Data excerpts
+===+
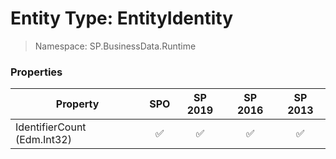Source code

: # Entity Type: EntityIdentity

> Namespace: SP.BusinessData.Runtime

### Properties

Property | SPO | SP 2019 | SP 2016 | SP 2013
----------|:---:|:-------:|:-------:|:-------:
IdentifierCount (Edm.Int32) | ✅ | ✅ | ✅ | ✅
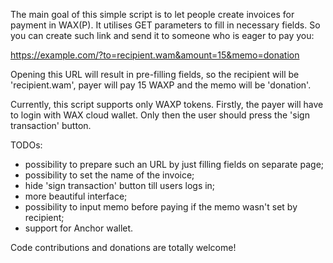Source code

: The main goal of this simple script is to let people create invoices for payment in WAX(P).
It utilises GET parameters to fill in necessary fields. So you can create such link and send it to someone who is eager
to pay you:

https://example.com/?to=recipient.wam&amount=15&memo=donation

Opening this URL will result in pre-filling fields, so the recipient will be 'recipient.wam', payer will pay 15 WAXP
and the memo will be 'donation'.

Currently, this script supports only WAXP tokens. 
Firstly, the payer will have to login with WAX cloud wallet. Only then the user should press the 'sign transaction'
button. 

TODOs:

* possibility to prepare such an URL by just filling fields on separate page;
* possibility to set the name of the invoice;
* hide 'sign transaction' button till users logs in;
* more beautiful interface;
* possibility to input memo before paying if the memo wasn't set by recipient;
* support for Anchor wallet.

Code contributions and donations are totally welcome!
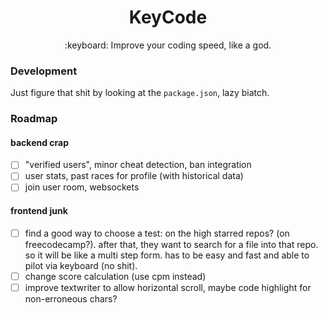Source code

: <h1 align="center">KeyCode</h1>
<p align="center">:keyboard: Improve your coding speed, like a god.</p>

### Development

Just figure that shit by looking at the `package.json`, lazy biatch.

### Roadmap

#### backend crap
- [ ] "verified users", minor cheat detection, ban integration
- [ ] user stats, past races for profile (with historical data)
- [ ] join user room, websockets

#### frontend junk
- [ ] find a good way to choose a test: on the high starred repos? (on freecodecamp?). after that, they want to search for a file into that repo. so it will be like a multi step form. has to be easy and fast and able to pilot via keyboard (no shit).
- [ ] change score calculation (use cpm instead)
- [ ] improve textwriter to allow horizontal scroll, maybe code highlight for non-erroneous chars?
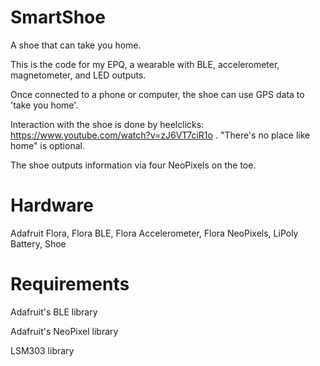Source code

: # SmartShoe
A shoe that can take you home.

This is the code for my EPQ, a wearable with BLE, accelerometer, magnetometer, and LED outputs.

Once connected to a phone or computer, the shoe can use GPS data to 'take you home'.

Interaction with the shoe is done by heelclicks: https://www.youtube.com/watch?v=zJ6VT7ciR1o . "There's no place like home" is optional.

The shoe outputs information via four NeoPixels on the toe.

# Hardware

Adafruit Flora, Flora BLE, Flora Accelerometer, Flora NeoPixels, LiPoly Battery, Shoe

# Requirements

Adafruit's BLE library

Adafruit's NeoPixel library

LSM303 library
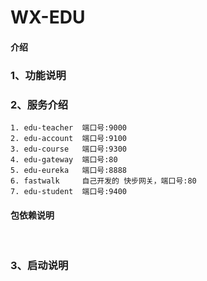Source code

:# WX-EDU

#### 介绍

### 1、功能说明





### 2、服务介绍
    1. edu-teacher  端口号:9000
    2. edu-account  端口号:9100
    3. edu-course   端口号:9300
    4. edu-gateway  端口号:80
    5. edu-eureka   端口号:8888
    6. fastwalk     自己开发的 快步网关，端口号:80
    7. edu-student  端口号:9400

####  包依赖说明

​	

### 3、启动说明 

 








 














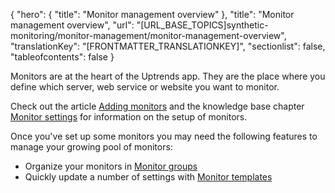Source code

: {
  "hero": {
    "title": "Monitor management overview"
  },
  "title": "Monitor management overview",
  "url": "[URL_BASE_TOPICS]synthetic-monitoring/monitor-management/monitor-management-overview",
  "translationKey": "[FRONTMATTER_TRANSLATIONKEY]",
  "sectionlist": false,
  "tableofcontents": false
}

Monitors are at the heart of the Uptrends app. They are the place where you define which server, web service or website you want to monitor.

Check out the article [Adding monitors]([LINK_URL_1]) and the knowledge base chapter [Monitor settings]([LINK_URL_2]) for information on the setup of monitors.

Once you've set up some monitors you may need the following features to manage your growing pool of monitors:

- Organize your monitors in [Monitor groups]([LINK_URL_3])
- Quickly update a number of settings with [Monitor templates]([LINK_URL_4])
+===+
▸ **WHAT YOU SHOULD DO**
How many lines of these records include the word "overview"? Only the number should be written.

▸ **RESPONSE FOR THIS EXERCISE**
3